_ABOUT THIS TASK_: Your task is to find every line of the data that holds the string "main" and copy it.

_TASK MATERIAL_:
--
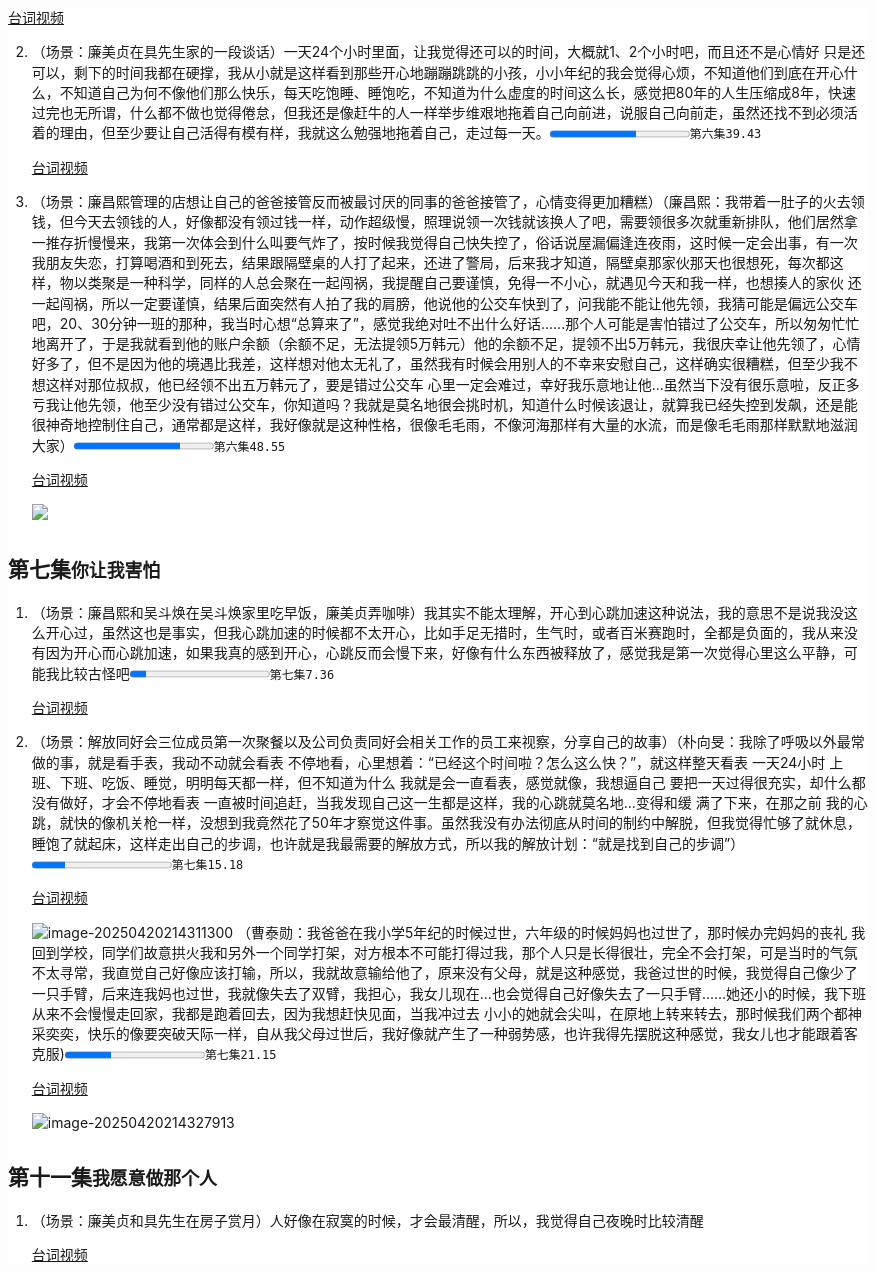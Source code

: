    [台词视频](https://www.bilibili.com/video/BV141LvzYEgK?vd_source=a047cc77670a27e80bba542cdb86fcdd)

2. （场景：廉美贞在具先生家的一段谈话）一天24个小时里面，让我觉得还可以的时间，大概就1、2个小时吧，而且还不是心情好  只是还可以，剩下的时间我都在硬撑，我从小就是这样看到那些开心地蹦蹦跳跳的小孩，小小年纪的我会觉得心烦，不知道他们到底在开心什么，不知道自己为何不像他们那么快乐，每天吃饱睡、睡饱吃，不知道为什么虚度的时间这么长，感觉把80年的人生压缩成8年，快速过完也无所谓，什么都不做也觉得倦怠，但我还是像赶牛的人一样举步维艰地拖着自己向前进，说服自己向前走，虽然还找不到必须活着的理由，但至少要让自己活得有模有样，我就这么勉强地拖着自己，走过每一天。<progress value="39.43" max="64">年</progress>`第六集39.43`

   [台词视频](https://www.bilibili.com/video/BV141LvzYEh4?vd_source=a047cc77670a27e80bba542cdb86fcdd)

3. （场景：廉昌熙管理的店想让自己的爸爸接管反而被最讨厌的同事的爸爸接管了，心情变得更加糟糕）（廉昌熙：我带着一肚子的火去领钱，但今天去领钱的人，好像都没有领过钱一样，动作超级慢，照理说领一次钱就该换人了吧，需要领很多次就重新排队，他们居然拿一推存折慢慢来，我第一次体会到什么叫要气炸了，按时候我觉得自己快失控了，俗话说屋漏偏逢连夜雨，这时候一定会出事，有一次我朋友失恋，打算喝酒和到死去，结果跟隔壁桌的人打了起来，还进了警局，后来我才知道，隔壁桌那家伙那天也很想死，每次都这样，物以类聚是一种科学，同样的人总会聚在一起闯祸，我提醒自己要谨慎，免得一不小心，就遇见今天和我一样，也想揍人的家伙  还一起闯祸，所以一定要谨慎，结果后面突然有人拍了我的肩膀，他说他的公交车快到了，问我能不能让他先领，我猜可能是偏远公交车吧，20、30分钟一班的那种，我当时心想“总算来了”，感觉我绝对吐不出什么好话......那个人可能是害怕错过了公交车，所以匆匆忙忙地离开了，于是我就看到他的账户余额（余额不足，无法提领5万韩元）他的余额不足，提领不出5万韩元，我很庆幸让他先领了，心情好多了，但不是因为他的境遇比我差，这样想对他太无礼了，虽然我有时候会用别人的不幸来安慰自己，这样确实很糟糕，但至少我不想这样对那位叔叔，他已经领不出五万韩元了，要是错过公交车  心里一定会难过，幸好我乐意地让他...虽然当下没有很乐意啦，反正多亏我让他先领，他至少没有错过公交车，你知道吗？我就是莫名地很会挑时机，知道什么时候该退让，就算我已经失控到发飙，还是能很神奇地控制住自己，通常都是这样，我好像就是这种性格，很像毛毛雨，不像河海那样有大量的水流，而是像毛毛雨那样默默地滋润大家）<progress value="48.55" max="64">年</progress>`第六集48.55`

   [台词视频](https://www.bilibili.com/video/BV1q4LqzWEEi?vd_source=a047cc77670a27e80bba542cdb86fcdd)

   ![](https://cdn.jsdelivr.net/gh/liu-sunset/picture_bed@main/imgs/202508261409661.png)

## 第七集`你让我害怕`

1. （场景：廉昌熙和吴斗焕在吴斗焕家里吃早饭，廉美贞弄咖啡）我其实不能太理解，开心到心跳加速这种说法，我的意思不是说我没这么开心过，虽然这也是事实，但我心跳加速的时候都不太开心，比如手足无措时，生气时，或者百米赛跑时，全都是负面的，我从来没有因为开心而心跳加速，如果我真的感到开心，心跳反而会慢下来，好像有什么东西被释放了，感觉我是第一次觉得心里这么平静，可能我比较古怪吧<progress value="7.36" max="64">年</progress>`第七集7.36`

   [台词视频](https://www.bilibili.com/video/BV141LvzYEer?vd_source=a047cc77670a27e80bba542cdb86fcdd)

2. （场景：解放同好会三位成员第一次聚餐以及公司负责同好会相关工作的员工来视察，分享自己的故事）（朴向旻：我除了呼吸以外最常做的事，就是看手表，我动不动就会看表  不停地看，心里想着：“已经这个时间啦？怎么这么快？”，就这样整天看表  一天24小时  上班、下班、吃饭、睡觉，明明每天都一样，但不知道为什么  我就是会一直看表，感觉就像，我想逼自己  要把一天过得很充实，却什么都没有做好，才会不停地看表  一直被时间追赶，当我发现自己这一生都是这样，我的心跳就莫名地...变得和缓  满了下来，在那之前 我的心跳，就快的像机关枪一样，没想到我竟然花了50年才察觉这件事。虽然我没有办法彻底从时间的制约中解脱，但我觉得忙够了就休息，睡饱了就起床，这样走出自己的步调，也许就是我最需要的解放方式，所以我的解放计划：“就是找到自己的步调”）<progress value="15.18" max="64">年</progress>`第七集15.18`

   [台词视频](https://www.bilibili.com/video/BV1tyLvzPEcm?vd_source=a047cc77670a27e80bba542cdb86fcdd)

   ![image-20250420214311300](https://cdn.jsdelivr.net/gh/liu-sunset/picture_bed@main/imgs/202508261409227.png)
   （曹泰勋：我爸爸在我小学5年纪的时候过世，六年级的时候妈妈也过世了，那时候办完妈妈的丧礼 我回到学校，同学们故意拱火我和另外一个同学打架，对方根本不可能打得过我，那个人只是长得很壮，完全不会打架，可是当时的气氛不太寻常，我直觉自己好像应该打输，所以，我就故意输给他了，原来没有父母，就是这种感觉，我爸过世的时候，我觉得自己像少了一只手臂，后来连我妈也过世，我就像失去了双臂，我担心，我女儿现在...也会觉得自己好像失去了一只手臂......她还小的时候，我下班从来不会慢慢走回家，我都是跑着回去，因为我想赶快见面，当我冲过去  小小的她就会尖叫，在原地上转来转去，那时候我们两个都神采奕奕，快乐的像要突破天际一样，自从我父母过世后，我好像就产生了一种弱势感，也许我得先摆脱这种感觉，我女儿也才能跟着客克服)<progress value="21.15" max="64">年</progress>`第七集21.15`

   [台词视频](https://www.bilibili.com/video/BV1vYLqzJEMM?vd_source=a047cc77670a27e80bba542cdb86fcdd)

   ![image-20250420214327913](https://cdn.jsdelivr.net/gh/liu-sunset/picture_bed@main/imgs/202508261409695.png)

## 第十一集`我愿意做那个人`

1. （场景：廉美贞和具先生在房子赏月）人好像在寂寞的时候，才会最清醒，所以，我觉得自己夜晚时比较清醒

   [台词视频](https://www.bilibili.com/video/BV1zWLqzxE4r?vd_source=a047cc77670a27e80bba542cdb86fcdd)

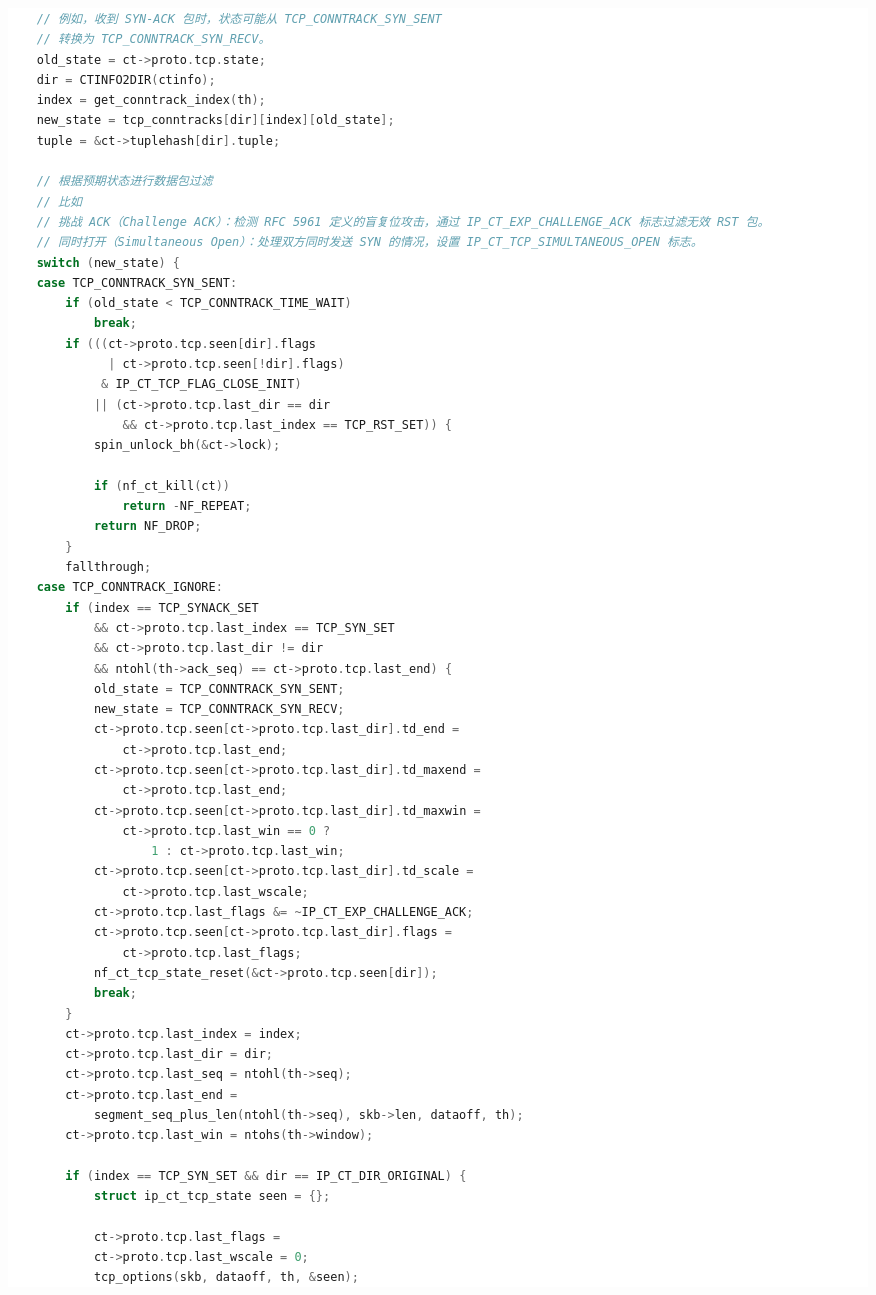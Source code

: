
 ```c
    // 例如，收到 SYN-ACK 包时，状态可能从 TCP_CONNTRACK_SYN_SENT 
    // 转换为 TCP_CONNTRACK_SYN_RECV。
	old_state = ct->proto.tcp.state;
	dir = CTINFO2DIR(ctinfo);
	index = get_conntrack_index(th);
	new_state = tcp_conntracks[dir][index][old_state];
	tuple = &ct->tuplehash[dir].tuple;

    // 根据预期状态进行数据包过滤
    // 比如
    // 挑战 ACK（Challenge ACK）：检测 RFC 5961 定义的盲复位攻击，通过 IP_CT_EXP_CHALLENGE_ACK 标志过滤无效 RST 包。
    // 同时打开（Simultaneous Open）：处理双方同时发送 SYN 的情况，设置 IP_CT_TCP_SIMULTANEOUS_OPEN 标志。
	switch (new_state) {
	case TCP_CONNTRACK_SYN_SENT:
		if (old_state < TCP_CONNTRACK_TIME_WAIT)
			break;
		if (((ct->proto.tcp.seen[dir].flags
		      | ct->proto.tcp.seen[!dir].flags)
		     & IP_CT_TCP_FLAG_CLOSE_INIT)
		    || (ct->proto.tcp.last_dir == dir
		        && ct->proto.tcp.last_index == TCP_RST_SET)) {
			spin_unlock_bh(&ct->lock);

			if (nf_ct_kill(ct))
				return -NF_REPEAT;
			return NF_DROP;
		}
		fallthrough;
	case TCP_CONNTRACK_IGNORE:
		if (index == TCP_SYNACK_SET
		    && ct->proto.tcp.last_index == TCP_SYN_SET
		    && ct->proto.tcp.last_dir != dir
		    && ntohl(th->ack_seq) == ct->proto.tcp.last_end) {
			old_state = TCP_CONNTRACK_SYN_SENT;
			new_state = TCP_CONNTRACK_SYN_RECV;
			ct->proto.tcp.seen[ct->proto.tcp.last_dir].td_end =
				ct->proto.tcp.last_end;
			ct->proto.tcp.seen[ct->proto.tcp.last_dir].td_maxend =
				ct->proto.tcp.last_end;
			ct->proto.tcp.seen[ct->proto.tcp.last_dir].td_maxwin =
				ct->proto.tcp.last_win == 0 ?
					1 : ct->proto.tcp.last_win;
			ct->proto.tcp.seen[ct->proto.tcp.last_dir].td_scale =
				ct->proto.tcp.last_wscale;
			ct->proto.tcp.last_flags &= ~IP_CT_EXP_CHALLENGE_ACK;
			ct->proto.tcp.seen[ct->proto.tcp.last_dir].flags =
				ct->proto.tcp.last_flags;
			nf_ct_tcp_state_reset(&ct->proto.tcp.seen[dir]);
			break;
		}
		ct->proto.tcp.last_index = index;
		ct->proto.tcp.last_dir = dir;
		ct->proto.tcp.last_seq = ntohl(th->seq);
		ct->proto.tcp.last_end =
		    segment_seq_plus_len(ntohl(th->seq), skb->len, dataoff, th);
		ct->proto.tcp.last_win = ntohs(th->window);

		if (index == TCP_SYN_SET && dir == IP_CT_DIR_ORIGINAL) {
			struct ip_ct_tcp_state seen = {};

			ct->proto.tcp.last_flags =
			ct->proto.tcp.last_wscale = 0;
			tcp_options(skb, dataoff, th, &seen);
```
--
_ANSWER BELOW_:
   ![](https://cdn.jsdelivr.net/gh/liu-sunset/picture_bed@main/imgs/202508261409661.png)
   ![image-20250420214311300](https://cdn.jsdelivr.net/gh/liu-sunset/picture_bed@main/imgs/202508261409227.png)
   ![image-20250420214327913](https://cdn.jsdelivr.net/gh/liu-sunset/picture_bed@main/imgs/202508261409695.png)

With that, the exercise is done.